The Desolation Canyon region is important to Utah desert recreation and tourism, a $4 billion industry that generates approximately $300 million annually in state tax revenue and supports 65,000 jobs.
The Desolation Canyon proposed wilderness is the largest unprotected roadless complex in the lower 48 states. Centered around the Desolation Canyon stretch of the Green River, the area’s spectacular solitude and endless vistas are awe-inspiring. But now this remarkable place is once again in the crosshairs for destruction.
“It’s bewildering that Secretary Salazar – who has been such a strong advocate of conserving America’s great outdoors — would allow turning Desolation Canyon into an industrial wasteland,’’ said Sharon Buccino, director of NRDC’s Land and Wildlife program. “Desolation Canyon has some of the most stunning wilderness vistas found anywhere. It is no wonder that EPA gave this proposal its worst environmental rating possible.”
Gasco – a Colorado-based natural gas company – wants to drill nearly 1,300 new gas wells in the area, including more than 200 new wells in the Desolation Canyon proposed wilderness and gateway areas.
The administration analyzed two alternatives to the company’s proposed action, both of which would have barred drilling in the Desolation Canyon proposed wilderness and while affording greater protections for the Green River and Nine Mile Canyon badlands. But the administration ended up supporting the company’s plans to drill in all these sensitive places.
This approval comes at a time when natural gas prices are at near-record lows due to an abundance of gas supplies, and companies are idling drilling rigs in developed fields in the Uinta Basin.
“Desolation Canyon and Nine Mile Canyon along the Green River are some of the wildest places left in Utah, and they should be protected from drilling,” said Nada Culver, director and senior counsel of The Wilderness Society’s BLM Action Center. “There are more than 1,000 approved BLM drilling permits going unused by oil and gas companies in Utah alone. We should take the most responsible approach to developing this area in order to preserve the spectacular wilderness-quality lands, the rare and extraordinary rock art, and the threatened plant and wildlife species in Desolation Canyon.”

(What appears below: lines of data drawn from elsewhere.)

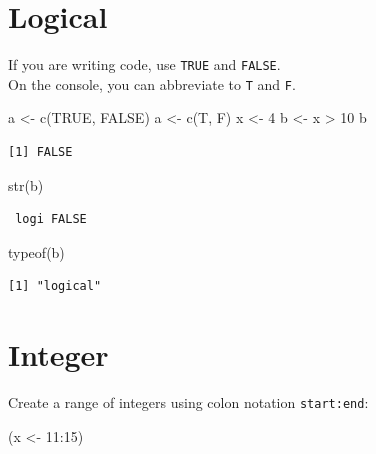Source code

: \documentclass[
]{book}
\newenvironment{Shaded}{\begin{snugshade}}{\end{snugshade}}
\newcommand{\ConstantTok}[1]{\textcolor[rgb]{0.00,0.00,0.00}{#1}}
\newcommand{\DecValTok}[1]{\textcolor[rgb]{0.00,0.00,0.81}{#1}}
\newcommand{\FunctionTok}[1]{\textcolor[rgb]{0.00,0.00,0.00}{#1}}
\newcommand{\NormalTok}[1]{#1}
\newcommand{\OtherTok}[1]{\textcolor[rgb]{0.56,0.35,0.01}{#1}}
\newcommand{\SpecialCharTok}[1]{\textcolor[rgb]{0.00,0.00,0.00}{#1}}
\begin{document}
\hypertarget{logical}{%
\section{Logical}\label{logical}}

If you are writing code, use \texttt{TRUE} and \texttt{FALSE}.\\
On the console, you can abbreviate to \texttt{T} and \texttt{F}.

\begin{Shaded}
\begin{Highlighting}[]
\NormalTok{a }\OtherTok{\textless{}{-}} \FunctionTok{c}\NormalTok{(}\ConstantTok{TRUE}\NormalTok{, }\ConstantTok{FALSE}\NormalTok{)}
\NormalTok{a }\OtherTok{\textless{}{-}} \FunctionTok{c}\NormalTok{(T, F)}
\NormalTok{x }\OtherTok{\textless{}{-}} \DecValTok{4}
\NormalTok{b }\OtherTok{\textless{}{-}}\NormalTok{ x }\SpecialCharTok{\textgreater{}} \DecValTok{10}
\NormalTok{b}
\end{Highlighting}
\end{Shaded}

\begin{verbatim}
[1] FALSE
\end{verbatim}

\begin{Shaded}
\begin{Highlighting}[]
\FunctionTok{str}\NormalTok{(b)}
\end{Highlighting}
\end{Shaded}

\begin{verbatim}
 logi FALSE
\end{verbatim}

\begin{Shaded}
\begin{Highlighting}[]
\FunctionTok{typeof}\NormalTok{(b)}
\end{Highlighting}
\end{Shaded}

\begin{verbatim}
[1] "logical"
\end{verbatim}

\hypertarget{integer}{%
\section{Integer}\label{integer}}

Create a range of integers using colon notation \texttt{start:end}:

\begin{Shaded}
\begin{Highlighting}[]
\NormalTok{(x }\OtherTok{\textless{}{-}} \DecValTok{11}\SpecialCharTok{:}\DecValTok{15}\NormalTok{)}
\end{Highlighting}
\end{Shaded}
\end{document}
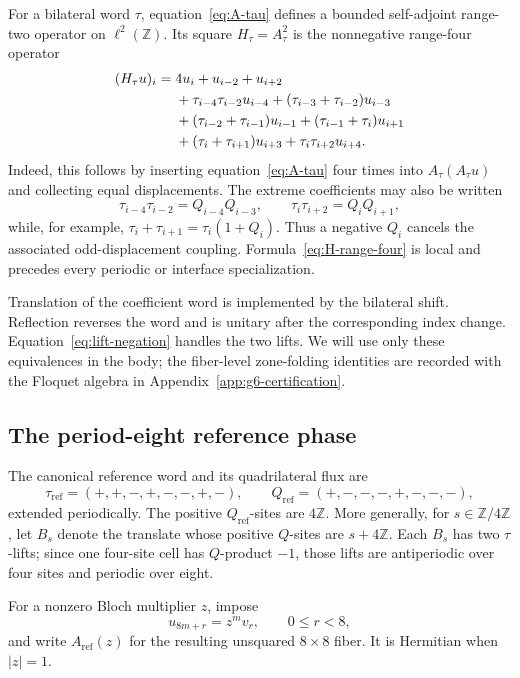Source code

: For a bilateral word \(\tau\), equation~\eqref{eq:A-tau} defines a bounded
self-adjoint range-two operator on \(\ell^2(\mathbb Z)\).  Its square
\(H_\tau=A_\tau^2\) is the nonnegative range-four operator
\begin{align}
(H_\tau u)_i={}&4u_i+u_{i-2}+u_{i+2}\notag\\
&+\tau_{i-4}\tau_{i-2}u_{i-4}
+(\tau_{i-3}+\tau_{i-2})u_{i-3}\notag\\
&+(\tau_{i-2}+\tau_{i-1})u_{i-1}
+(\tau_{i-1}+\tau_i)u_{i+1}\notag\\
&+(\tau_i+\tau_{i+1})u_{i+3}
+\tau_i\tau_{i+2}u_{i+4}.
\label{eq:H-range-four}
\end{align}
Indeed, this follows by inserting equation~\eqref{eq:A-tau} four times into
\(A_\tau(A_\tau u)\) and collecting equal displacements.  The extreme
coefficients may also be written
\[
\tau_{i-4}\tau_{i-2}=Q_{i-4}Q_{i-3},
\qquad
\tau_i\tau_{i+2}=Q_iQ_{i+1},
\]
while, for example,
\(\tau_i+\tau_{i+1}=\tau_i(1+Q_i)\).  Thus a negative \(Q_i\) cancels the
associated odd-displacement coupling.  Formula~\eqref{eq:H-range-four} is
local and precedes every periodic or interface specialization.

Translation of the coefficient word is implemented by the bilateral shift.
Reflection reverses the word and is unitary after the corresponding index
change.  Equation~\eqref{eq:lift-negation} handles the two lifts.  We will
use only these equivalences in the body; the fiber-level
zone-folding identities are recorded with the Floquet algebra in
Appendix~\ref{app:g6-certification}.

\subsection{The period-eight reference phase}
\label{subsec:period-eight-reference-phase}

The canonical reference word and its quadrilateral flux are
\[
\tau_{\mathrm{ref}}=(+,+,-,+,-,-,+,-),
\qquad
Q_{\mathrm{ref}}=(+,-,-,-,+,-,-,-),
\]
extended periodically. The positive \(Q_{\mathrm{ref}}\)-sites are
\(4\mathbb Z\).  More generally, for \(s\in\mathbb Z/4\mathbb Z\), let
\(B_s\) denote the translate whose positive \(Q\)-sites are
\(s+4\mathbb Z\).  Each \(B_s\) has two \(\tau\)-lifts; since one four-site
cell has \(Q\)-product \(-1\), those lifts are antiperiodic over four sites
and periodic over eight.

For a nonzero Bloch multiplier \(z\), impose
\[
u_{8m+r}=z^m v_r,\qquad 0\leq r<8,
\]
and write \(A_{\mathrm{ref}}(z)\) for the resulting unsquared \(8\times8\)
fiber.  It is Hermitian when \(|z|=1\).

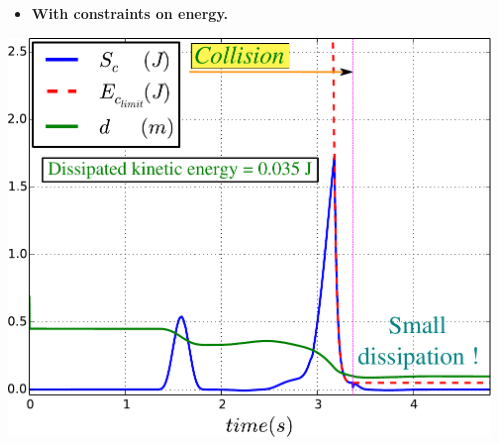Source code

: \begin{frame}
\begin{columns}
\begin{itemize}
\begin{columns}
\begin{center}
\end{center}

\begin{center}
\begin{itemize}
\item \textbf{With constraints on energy.}
\end{itemize}
\vspace{0.5mm}
\includegraphics[width=0.72\columnwidth]{figures/dist_ec_ecmax_plot55}
\\
\hspace{-1mm}
\vspace{0.5mm}

\end{center}

\end{columns}
\end{itemize}
  \end{columns}


\end{frame}


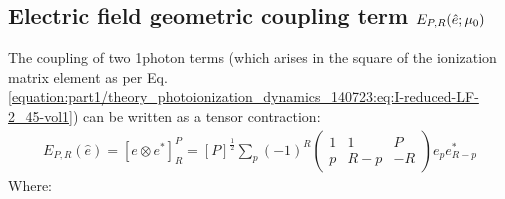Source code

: \documentclass[letterpaper,table,10pt,english]{jupyterBook}
\begin{document}
\subsection{Electric field geometric coupling term \protect\({E_{P,R}(\hat{e};\mu_{0})}\protect\)}
\label{\detokenize{part1/theory_tensor_formalism_160723:electric-field-geometric-coupling-term-e-p-r-hat-e-mu-0}}\label{\detokenize{part1/theory_tensor_formalism_160723:sec-theory-epr-term}}
\sphinxAtStartPar
The coupling of two 1\sphinxhyphen{}photon terms (which arises in the square of the ionization matrix element as per Eq. \eqref{equation:part1/theory_photoionization_dynamics_140723:eq:I-reduced-LF-2_45-vol1}) can be written as a tensor contraction:
\begin{equation}\label{equation:part1/theory_tensor_formalism_160723:eq:EPR-defn-1}
\begin{split}
E_{P,R}(\hat{e})=[e\otimes e^{*}]_{R}^{P}=[P]^{\frac{1}{2}}\sum_{p}(-1)^{R}\left(\begin{array}{ccc}
1 & 1 & P\\
p & R-p & -R
\end{array}\right)e_{p}e_{R-p}^{*}
\end{split}
\end{equation}
\sphinxAtStartPar
Where:
\end{document}
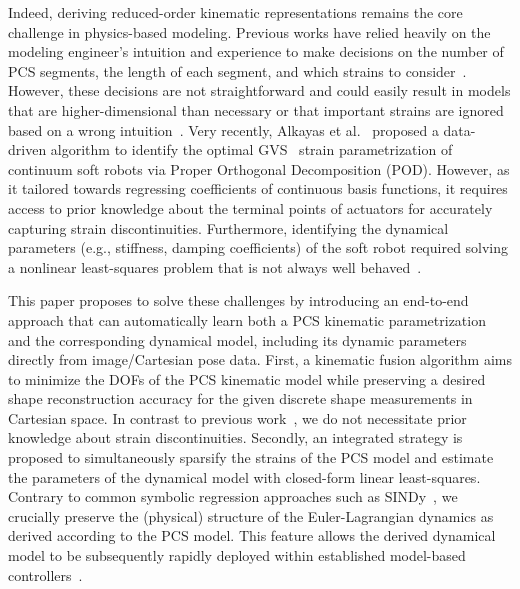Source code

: %
Indeed, deriving reduced-order kinematic representations remains the core challenge in physics-based modeling. 
%
Previous works have relied heavily on the modeling engineer's intuition and experience to make decisions on the number of \gls{PCS} segments, the length of each segment, and which strains to consider~\citep{toshimitsu2021sopra}. However, these decisions are not straightforward and could easily result in models that are higher-dimensional than necessary or that important strains are ignored based on a wrong intuition~\citep{garg2022kinematic}.
Very recently, Alkayas et al.~\citep{alkayas2025soft} proposed a data-driven algorithm to identify the optimal \gls{GVS}~\citep{boyer2020dynamics} strain parametrization of continuum soft robots via Proper Orthogonal Decomposition (POD). However, as it tailored towards regressing coefficients of continuous basis functions, it requires access to prior knowledge about the terminal points of actuators for accurately capturing strain discontinuities.
Furthermore, identifying the dynamical parameters (e.g., stiffness, damping coefficients) of the soft robot required solving a nonlinear least-squares problem that is not always well behaved~\citep{stolzle2024experimental}.

This paper proposes to solve these challenges by introducing an end-to-end approach that can automatically learn both a \gls{PCS} kinematic parametrization and the corresponding dynamical model, including its dynamic parameters directly from image/Cartesian pose data.
First, a kinematic fusion algorithm aims to minimize the \glspl{DOF} of the \gls{PCS} kinematic model while preserving a desired shape reconstruction accuracy for the given discrete shape measurements in Cartesian space. In contrast to previous work~\citep{alkayas2025soft}, we do not necessitate prior knowledge about strain discontinuities.
Secondly, an integrated strategy is proposed to simultaneously sparsify the strains of the \gls{PCS} model and estimate the parameters of the dynamical model with closed-form linear least-squares.
Contrary to common symbolic regression approaches such as SINDy~\citep{kaiser2018sparse}, we crucially preserve the (physical) structure of the Euler-Lagrangian dynamics as derived according to the \gls{PCS} model.
This feature allows the derived dynamical model to be subsequently rapidly deployed within established model-based controllers~\citep{della2023model}.

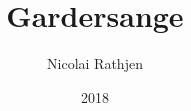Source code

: \documentclass[a4paper]{article}
\title{Gardersange}
\date{2018}
\author{Nicolai Rathjen}
\begin{document}
\begin{titlepage}
  \centering
  \maketitle
\end{titlepage}


\end{document}
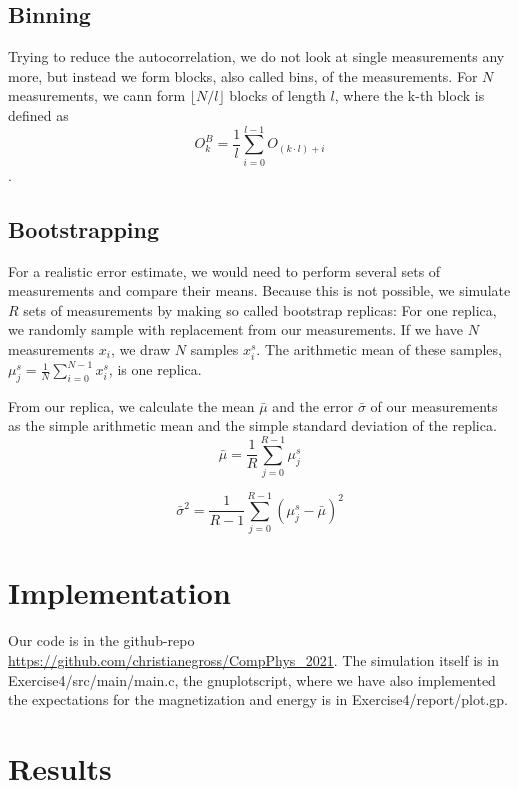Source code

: \documentclass{scrartcl}
\begin{document}
\subsection{Binning}

Trying to reduce the autocorrelation, we do not look at single measurements any more, but instead we form blocks, also called bins, of the measurements. For $N$ measurements, we cann form $\lfloor N/l \rfloor$ blocks of length $l$, where the k-th block is defined as \[O_k^B=\frac{1}{l}\sum_{i=0}^{l-1}O_{(k\cdot l)+i}\].

\subsection{Bootstrapping}


For a realistic error estimate, we would need to perform several sets of measurements and compare their means. Because this is not possible, we simulate $R$ sets of measurements by making so called bootstrap replicas: For one replica, we randomly sample with replacement from our measurements. If we have $N$ measurements $x_i$, we draw $N$ samples $x_i^s$. The arithmetic mean of these samples, $\mu^s_j=\frac{1}{N}\sum_{i=0}^{N-1}x_i^s$, is one replica.

From our replica, we calculate the mean $\bar{\mu}$ and the error $\bar{\sigma}$ of our measurements as the simple arithmetic mean and the simple standard deviation of the replica.
\[
\bar{\mu}=\frac{1}{R}\sum_{j=0}^{R-1}\mu^s_j\]


\[
\bar{\sigma}^2=\frac{1}{R-1}\sum_{j=0}^{R-1}(\mu^s_j-\bar{\mu})^2
\]

\section{Implementation}
Our code is in the github-repo \url{https://github.com/christianegross/CompPhys\_2021}. The simulation itself is in Exercise4/src/main/main.c, the gnuplotscript, where we have also implemented the expectations for the magnetization and energy is in Exercise4/report/plot.gp.

\section{Results}
\end{document}
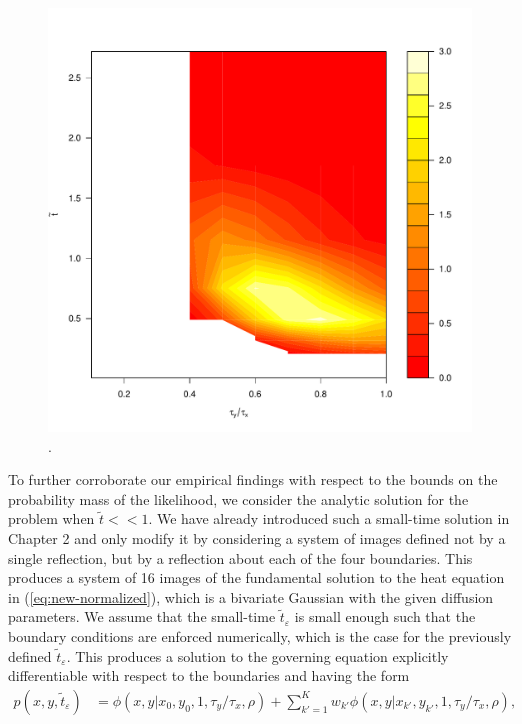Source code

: \documentclass[10pt]{article}
\begin{document}
\begin{enumerate}
\begin{figure}
  \centering
  \includegraphics[scale=0.3]{small-sigma-Galerkin-no-filter-rho-09.pdf}
  \caption{.}
  \label{fig:rho-09}
\end{figure}
To further corroborate our empirical findings with respect to the
bounds on the probability mass of the likelihood, we consider the
analytic solution for the problem when $\tilde{t} << 1$. We have
already introduced such a small-time solution in Chapter 2
and only modify it by considering a system of images defined not by a
single reflection, but by a reflection about each of the four
boundaries. This produces a system of 16 images of the fundamental
solution to the heat equation in (\ref{eq:new-normalized}), which is a
bivariate Gaussian with the given diffusion parameters.  We assume
that the small-time $\tilde{t}_{\varepsilon}$ is small enough such
that the boundary conditions are enforced numerically, which is the
case for the previously defined $\tilde{t}_\varepsilon$. This produces
a solution to the governing equation explicitly differentiable with
respect to the boundaries and having the form
  \begin{align}
    p(x,y,\tilde{t}_\varepsilon) &= \phi(x,y | x_0, y_0, 1, \tau_y/\tau_x, \rho) + \sum_{k' =1}^K
                                   w_{k'} \phi(x,y | x_{k'}, y_{k'}, 1, \tau_y/\tau_x, \rho),

\end{align}
\end{enumerate}
\end{document}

The BLM itself has described Desolation Canyon as “…one of the largest blocks of roadless BLM public lands within the continental United States. This is a place where a visitor can experience true solitude – where the forces of nature continue to shape the colorful, rugged landscape.”
Eastern Utah has experienced several years of record high winter-time ozone levels that is largely linked to oil and gas development. According to Gasco’s own data, this project will add to those unsafe pollution levels.
“Secretary Salazar’s approval of the controversial Gasco project stands in stark contrast to the agreements worked out over the past few years between industry, the Interior Department, and conservation groups over several natural gas projects in eastern Utah,” said Stephen Bloch, an attorney for the Southern Utah Wilderness Alliance. “There is a proven, better way to bring parties together and produce a win-win solution. It is inexplicable why the Secretary is turning his back on this approach.”
“The Desolation Canyon region is one of the most iconic landscapes of wildness that Utah is known for,” said Tim Wagner of the Sierra Club. “People from all over the world come to Desolation every year for the many outdoor experiences. To permanently mar this area over 200 new natural gas wells is a serious error in land management decision-making.”